There’s more. Some kits have deep scripting in the virtual mics that can trigger or ‘gate in/out’ extra layers for special effects like…pounding a kick drum or tom might also stir up enough air in the room to make the snare strings ‘vibrate’ against the bottom snare head. Tambourine clappers might tinkle/shake a bit if you really pound hard on a kit. Foot pedals might squeak, creak, or click. Etc.
On a real kit you’d hear something like that extraneous snare vibration through the bottom snare mic during a tom riff in the least, even though you never hit the snare directly! So, some kits might require more experimentation and fiddling to see what all ‘goodies’ they might be hiding that can be worked into, or out-of a mix.
Example:
A kit will typically have at least one mic directly on each drum. Some kit pieces might have a pair of mics (one for each head). Or, various options on how the snare, kick-drum, and hi-hats are miced up. It’s even conceivable that some GA kits might give you ‘options’ on the brand/make/type/positioning of individual pieces and microphones (typically selected by right clicking a kit piece in the kit macro editor tab)!
Direct kit piece mics might have some effects on them like gates, saturation, compression, or dynamic envelope shapers.
Add to these direct kit-piece mics, one or more overhead mic for cymbals and stuff. Plus other room mics or shell configurations intended to introduce ‘natural’ reverb or extreme ‘damping’ effects.
Each of these ‘mic channels’ might then go to various ‘groups’ which can have even more mixed effect chains on them that might spread, ping-pong, or add ‘chorus/reverb’ effects across the entire stereo feed of the kit’s main outputs.

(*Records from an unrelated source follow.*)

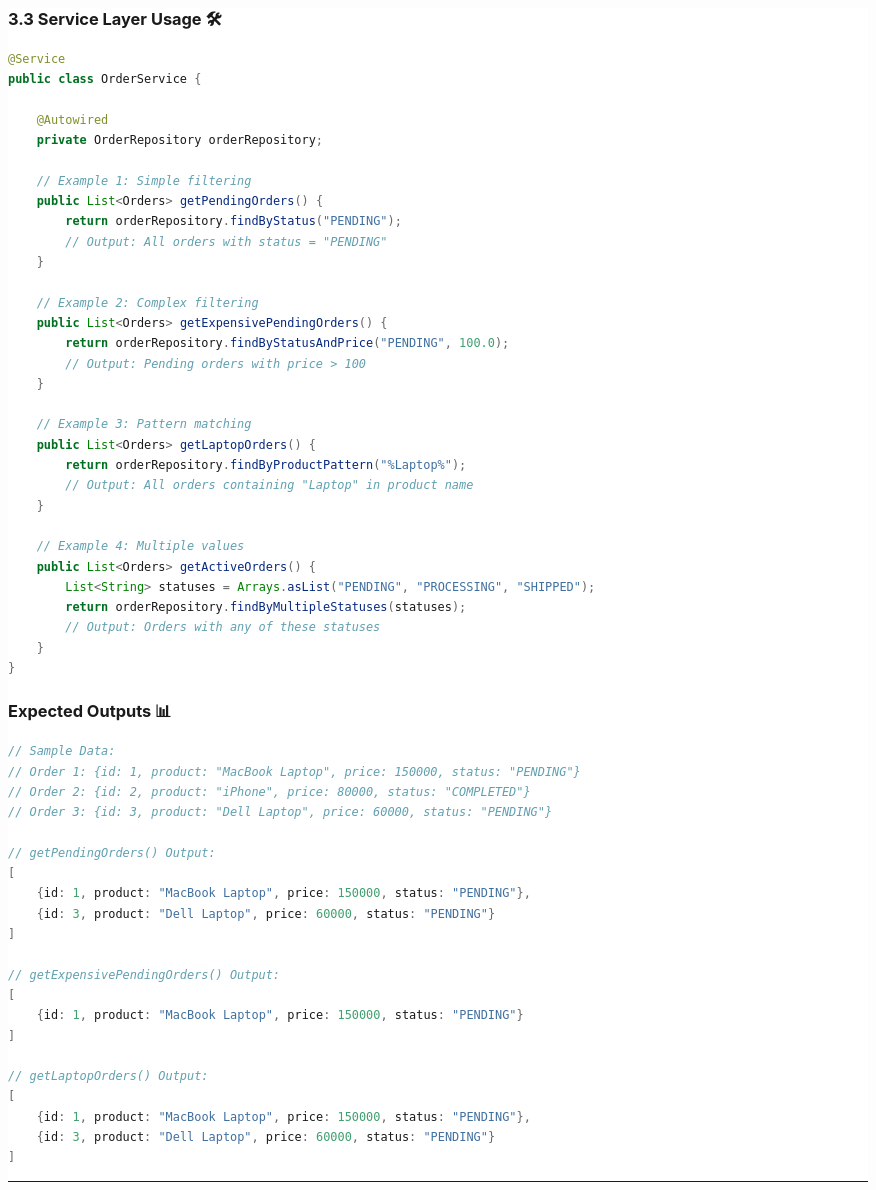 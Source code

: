 ### 3.3 Service Layer Usage 🛠️

```java
@Service
public class OrderService {
    
    @Autowired
    private OrderRepository orderRepository;
    
    // Example 1: Simple filtering
    public List<Orders> getPendingOrders() {
        return orderRepository.findByStatus("PENDING");
        // Output: All orders with status = "PENDING"
    }
    
    // Example 2: Complex filtering
    public List<Orders> getExpensivePendingOrders() {
        return orderRepository.findByStatusAndPrice("PENDING", 100.0);
        // Output: Pending orders with price > 100
    }
    
    // Example 3: Pattern matching
    public List<Orders> getLaptopOrders() {
        return orderRepository.findByProductPattern("%Laptop%");
        // Output: All orders containing "Laptop" in product name
    }
    
    // Example 4: Multiple values
    public List<Orders> getActiveOrders() {
        List<String> statuses = Arrays.asList("PENDING", "PROCESSING", "SHIPPED");
        return orderRepository.findByMultipleStatuses(statuses);
        // Output: Orders with any of these statuses
    }
}
```

### Expected Outputs 📊

```java
// Sample Data:
// Order 1: {id: 1, product: "MacBook Laptop", price: 150000, status: "PENDING"}
// Order 2: {id: 2, product: "iPhone", price: 80000, status: "COMPLETED"}  
// Order 3: {id: 3, product: "Dell Laptop", price: 60000, status: "PENDING"}

// getPendingOrders() Output:
[
    {id: 1, product: "MacBook Laptop", price: 150000, status: "PENDING"},
    {id: 3, product: "Dell Laptop", price: 60000, status: "PENDING"}
]

// getExpensivePendingOrders() Output:
[
    {id: 1, product: "MacBook Laptop", price: 150000, status: "PENDING"}
]

// getLaptopOrders() Output:
[
    {id: 1, product: "MacBook Laptop", price: 150000, status: "PENDING"},
    {id: 3, product: "Dell Laptop", price: 60000, status: "PENDING"}
]
```

--- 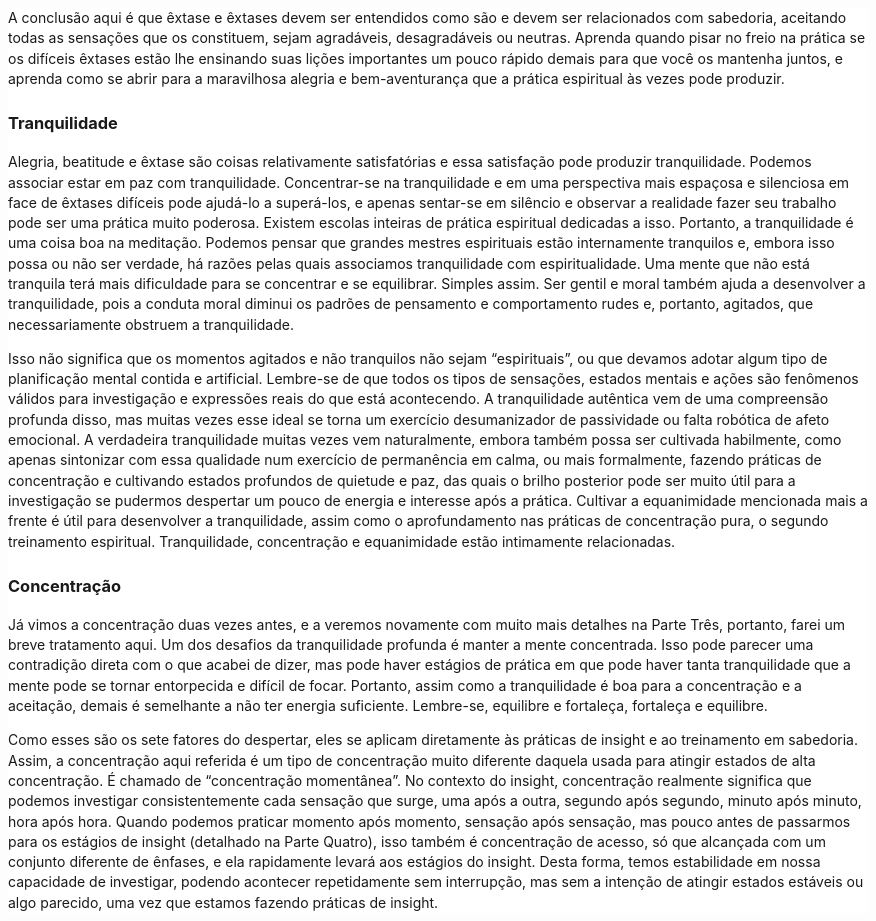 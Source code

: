A conclusão aqui é que êxtase e êxtases devem ser entendidos como são e devem ser relacionados com sabedoria, aceitando todas as sensações que os constituem, sejam agradáveis, desagradáveis ​​ou neutras. Aprenda quando pisar no freio na prática se os difíceis êxtases estão lhe ensinando suas lições importantes um pouco rápido demais para que você os mantenha juntos, e aprenda como se abrir para a maravilhosa alegria e bem-aventurança que a prática espiritual às vezes pode produzir.

### Tranquilidade

Alegria, beatitude e êxtase são coisas relativamente satisfatórias e essa satisfação pode produzir tranquilidade. Podemos associar estar em paz com tranquilidade. Concentrar-se na tranquilidade e em uma perspectiva mais espaçosa e silenciosa em face de êxtases difíceis pode ajudá-lo a superá-los, e apenas sentar-se em silêncio e observar a realidade fazer seu trabalho pode ser uma prática muito poderosa. Existem escolas inteiras de prática espiritual dedicadas a isso. Portanto, a tranquilidade é uma coisa boa na meditação. Podemos pensar que grandes mestres espirituais estão internamente tranquilos e, embora isso possa ou não ser verdade, há razões pelas quais associamos tranquilidade com espiritualidade. Uma mente que não está tranquila terá mais dificuldade para se concentrar e se equilibrar. Simples assim. Ser gentil e moral também ajuda a desenvolver a tranquilidade, pois a conduta moral diminui os padrões de pensamento e comportamento rudes e, portanto, agitados, que necessariamente obstruem a tranquilidade.

Isso não significa que os momentos agitados e não tranquilos não sejam “espirituais”, ou que devamos adotar algum tipo de planificação mental contida e artificial. Lembre-se de que todos os tipos de sensações, estados mentais e ações são fenômenos válidos para investigação e expressões reais do que está acontecendo. A tranquilidade autêntica vem de uma compreensão profunda disso, mas muitas vezes esse ideal se torna um exercício desumanizador de passividade ou falta robótica de afeto emocional. A verdadeira tranquilidade muitas vezes vem naturalmente, embora também possa ser cultivada habilmente, como apenas sintonizar com essa qualidade num exercício de permanência em calma, ou mais formalmente, fazendo práticas de concentração e cultivando estados profundos de quietude e paz, das quais o brilho posterior pode ser muito útil para a investigação se pudermos despertar um pouco de energia e interesse após a prática. Cultivar a equanimidade mencionada mais a frente é útil para desenvolver a tranquilidade, assim como o aprofundamento nas práticas de concentração pura, o segundo treinamento espiritual. Tranquilidade, concentração e equanimidade estão intimamente relacionadas.

### Concentração

Já vimos a concentração duas vezes antes, e a veremos novamente com muito mais detalhes na Parte Três, portanto, farei um breve tratamento aqui. Um dos desafios da tranquilidade profunda é manter a mente concentrada. Isso pode parecer uma contradição direta com o que acabei de dizer, mas pode haver estágios de prática em que pode haver tanta tranquilidade que a mente pode se tornar entorpecida e difícil de focar. Portanto, assim como a tranquilidade é boa para a concentração e a aceitação, demais é semelhante a não ter energia suficiente. Lembre-se, equilibre e fortaleça, fortaleça e equilibre.

Como esses são os sete fatores do despertar, eles se aplicam diretamente às práticas de insight e ao treinamento em sabedoria. Assim, a concentração aqui referida é um tipo de concentração muito diferente daquela usada para atingir estados de alta concentração. É chamado de “concentração momentânea”. No contexto do insight, concentração realmente significa que podemos investigar consistentemente cada sensação que surge, uma após a outra, segundo após segundo, minuto após minuto, hora após hora. Quando podemos praticar momento após momento, sensação após sensação, mas pouco antes de passarmos para os estágios de insight (detalhado na Parte Quatro), isso também é concentração de acesso, só que alcançada com um conjunto diferente de ênfases, e ela rapidamente levará aos estágios do insight. Desta forma, temos estabilidade em nossa capacidade de investigar, podendo acontecer repetidamente sem interrupção, mas sem a intenção de atingir estados estáveis ou algo parecido, uma vez que estamos fazendo práticas de insight.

So, if you need extreme panning precision, you have some options.
You can go through the plugin and remove sends to virtual overhead mics and such. Adjust the various group routings to exclude the kit piece you want isolated, and correct things from there.
Simple Example:
I’ve loaded a kit called “Isolated” from “The Kit SE” library.
I’ll click on the center of bass drum in the instrument macro. I can see right away that this bass drum is set to send signal to the room and overhead mics.
Because of this, no matter where I pan the drums, those other two virtual mics are also going to pick it up! So, even if I pan the kick drum hard left in the mixer tab, tapping the kick drum pad (or the drum in the macro editor) is going to bleed over both speakers!
So the first thing I’ll need to do if I want true isolated panning for this bass drum is turn those two ambient mic sends all the way down to zero.
Next I’ll go to the Mixer/Agent tab, and pan that kick drum hard left.
No more bleed! Kick drum ONLY comes from the left channel.
It’s possible build up a fancy mic set in a new group, or even a new output for the kick drum. Or you can just make a chain of isolated effects just for that drum to give it ambiance again. You could also use sends to bleed room or overhead signals back into that kick drum channel. Options galore.
If you right click the kit slot you’ll find that there are also options to extract a GA kit across the Cubase mixing console.
This provides an alternate way to view and work with kit routing and effects.
Instead of fiddling with the mix and effects from the plugin UI, you can work with it directly in the Cubase mixing console. Just be advised that it can unfurl a LOT of channels to your Cubase mixer! The good news is that Cubase gives you something like 3 consoles to work with (hide and display thigs for 3 instant workflows), plus you can store even more variations as ‘Work Spaces’.
Also be aware that in the initial GA UI mode you can activate new ‘outputs’ for GA,
and isolate a pad’s output to any output or group you desire.
Be aware that if you want to unfold this across the Cubase mixer as describe above you should save a copy of the kit with your changes first.
There’s more yet…
Don’t forget that you can automate pretty much every control in GA in real time using VST automation lanes, or learned MIDI CC events. (Right click a control in GA, and assign to automation for a VST lane, or learn a CC if you want to use something like an external MIDI controller directly).
Example:
Right click the Room Send encoder pot and Assign to New Automation.

Right click the pot again and Show “Kick.Room” Automation Track.

And now you’ve got a visible VST automation lane in Cubase to draw in whatever tweaks you might want to apply to this control as part of your sequence.